I have a 10m x 4m pool and am thinking of installing heating for it but if I do, I want to do so reasonably cost-efficiently. I don't particularly have a preference for higher installation/lower running costs or v.v. What are your experiences/recommendations please?


Thanks,


John



(Michael Blackmore) #2

HI John. The pool cleaner ran at night for about 2 hours with the filtration at the same time and I think the heating and filtration ran for about 6 hours during he day. When I started it all up in May I ran the heating for 24 hours a day for about 4 days to get it up to temp (85F as the girls liked it warm). All this from memory of course as I left the house in 2000. The water was nearly always gin clear while we used the pool. I kept the chlorine level quite high and shocked and flocced it with liquid chlorine when I opened up in mid May.
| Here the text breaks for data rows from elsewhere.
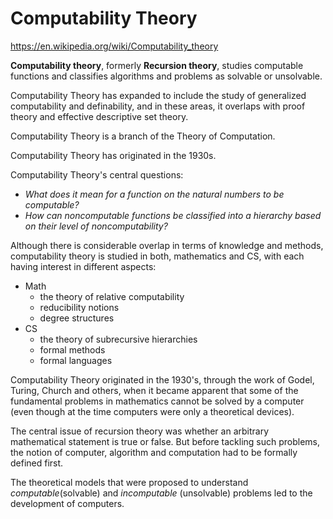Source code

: # Computability Theory

https://en.wikipedia.org/wiki/Computability_theory


**Computability theory**, formerly **Recursion theory**, studies computable functions and classifies algorithms and problems as solvable or unsolvable.

Computability Theory has expanded to include the study of generalized computability and definability, and in these areas, it overlaps with proof theory and effective descriptive set theory.

Computability Theory is a branch of the Theory of Computation.

Computability Theory has originated in the 1930s.

Computability Theory's central questions:
- *What does it mean for a function on the natural numbers to be computable?*
- *How can noncomputable functions be classified into a hierarchy based on their level of noncomputability?*

Although there is considerable overlap in terms of knowledge and methods, computability theory is studied in both, mathematics and CS, with each having interest in different aspects:

- Math
  - the theory of relative computability
  - reducibility notions
  - degree structures
- CS
  - the theory of subrecursive hierarchies
  - formal methods
  - formal languages

Computability Theory originated in the 1930's, through the work of Godel, Turing, Church and others, when it became apparent that some of the fundamental problems in mathematics cannot be solved by a computer (even though at the time computers were only a theoretical devices).

The central issue of recursion theory was whether an arbitrary mathematical statement is true or false. But before tackling such problems, the notion of computer, algorithm and computation had to be formally defined first.

The theoretical models that were proposed to understand *computable*(solvable) and *incomputable* (unsolvable) problems led to the development of computers.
The only time I vacuumed the pool bottom was when I opened up and removed the winter cover when the bottom was always pretty dirty. Otherwise I just skimmed off the leaves once or twice a week with a net.


(John Withall) #3

Michael, how many hours did you run the filtration for? I think most owners are familiar with the fine dust cloud on the bottom of the pool. The one where as you commence cleaning the clear water turns slightly hazy so by the time you have finished the water has lost some of it's sparkle. the same as swimmers in the pool stirring up any really fine particles

Biggest difference in my pool is there is no dust or fine particles to cause any haziness to the water. Guests remarked with all 7 of them in the pool the water remained optically clear. They own a pool in the UK and asked me to look at theirs which I have done and the improvements are substantial both in the clarity and running costs.

Sorry John Edwards, bit of a thread creep but are you any closer to deciding how to heat your pool?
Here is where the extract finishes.